Businesses need to have checks and balances in place for all employees and everyone needs to adhere to corporate protocols regarding expense reporting and guidelines.

What to Learn from the Provectus Scandal

(Newswire.net — December 28, 2017) — There seems to be a lot of backlash faced by CEOs in today’s economic and political climate. Employees are expressing frustration as they see company leaders are often given huge bonuses and perks, while even in the face of economic growth, wages remain stagnant.

This frustration isn’t entirely unfounded, and the recent story about the former Provectus Biopharmaceuticals CEOs’ expense fraud did little to calm the anxiety and resentment of many corporate employees.

It also serves as a lesson as to the importance of having checks and balances in place for everyone in a company and adhering to corporate protocols regarding expense reporting software and guidelines. The same rules should apply company-wide in these areas, and there should be consistency and internal control exercised in these situations.

Provectus Biopharmaceuticals is a U.S.-based clinical-stage biotech company, and they recently came to a settlement agreement with the Securities and Exchange Commissions (SEC), with regard to investigations on two former executives, as well as the company as a whole.

According to a Provectus statement on the settlement, the SEC discovered that over the years Craig Dees, who was the chief executive at the time, obtained more than $3 million in business travel advances, along with expense reimbursements. These were used for his personal gain.

The statement goes on to state that Dees submitted false cash advance requests, and his expense reports had very little in the way of details about the business trips he was claiming. Additionally, the statement said that he gave either no documentation at all, or if he did submit it, it was found to be false in most instances.

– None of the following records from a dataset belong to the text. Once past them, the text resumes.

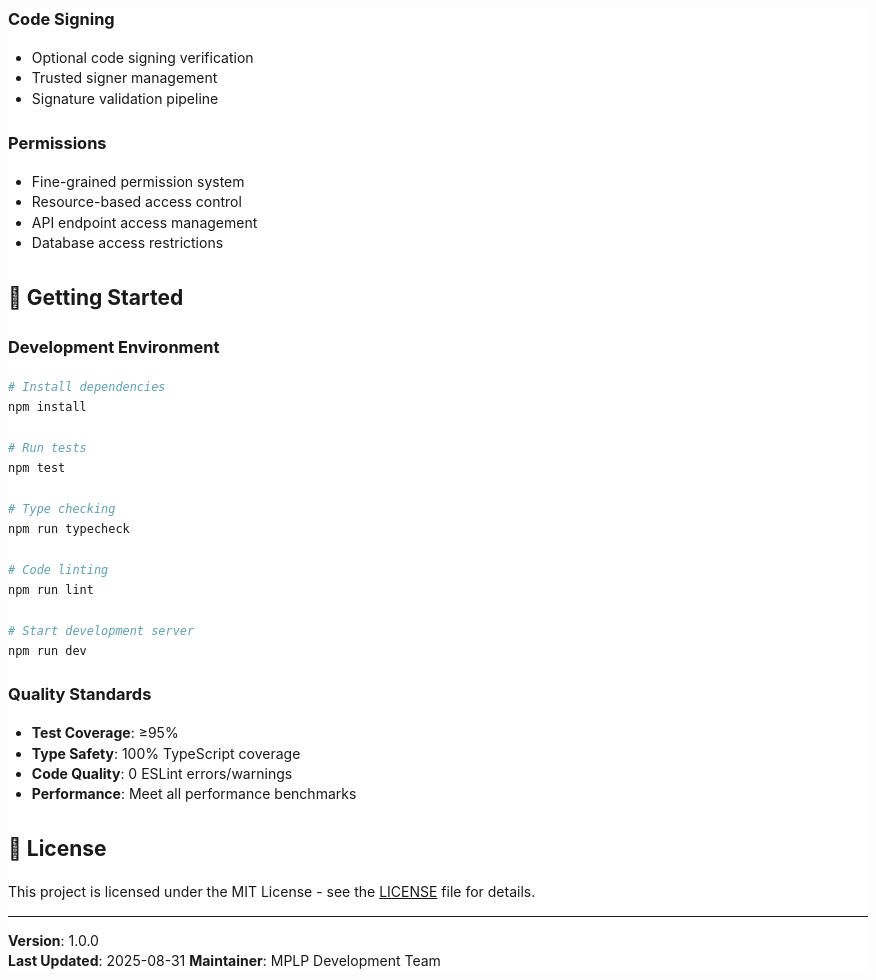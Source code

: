 ### **Code Signing**
- Optional code signing verification
- Trusted signer management
- Signature validation pipeline

### **Permissions**
- Fine-grained permission system
- Resource-based access control
- API endpoint access management
- Database access restrictions

## 🚀 **Getting Started**

### **Development Environment**
```bash
# Install dependencies
npm install

# Run tests
npm test

# Type checking
npm run typecheck

# Code linting
npm run lint

# Start development server
npm run dev
```

### **Quality Standards**
- **Test Coverage**: ≥95%
- **Type Safety**: 100% TypeScript coverage
- **Code Quality**: 0 ESLint errors/warnings
- **Performance**: Meet all performance benchmarks

## 📄 **License**

This project is licensed under the MIT License - see the [LICENSE](../../../LICENSE) file for details.

---

**Version**: 1.0.0  
**Last Updated**: 2025-08-31
**Maintainer**: MPLP Development Team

According to reports, Dees used the money to pay for cosmetic surgery for his female friends, to pay for tips at restaurants, and for his personal travel expenses.

From 2013 to 2015 the SEC also found that the Tennessee-based Provectus company paid the former chief financial officer Peter Culpepper $200,000 in payments for business travel that he then went on to use for personal expenses that weren’t authorized.

Provectus reportedly conducted its own investigation of the travel expenses being claimed by Culpepper and found that he got the reimbursements for travel and expenses he was claiming without submitting the necessary documentation. The conclusion resulting from the investigation was that at least some of the reimbursements weren’t legitimate.

To finalize the SEC’s report, they found that the company’s overall lack of internal account control played a role in why the payments weren’t detected. The payments weren’t recorded accurately in the company records.

Per the settlement from the SEC, Provectus is being required to commit to identifying where their weaknesses are, and they can’t commit any future violations.

According to a press release from the SEC about Provectus, the governmental body worked with the new leadership of the company, and all people who were guilty of wrongdoing were fired. There has also been work done to make sure there are controls to avoid a similar situation in the future.

The overall lesson to take from this?

The SEC blames the situation on a lack of internal controls for travel and entertainment expenses submitted by company executives, and it’s something that can be avoided not only by Provectus in the future but other companies as well, with the use of consistent guidelines, oversight and technology that will make it easier to spot red flags.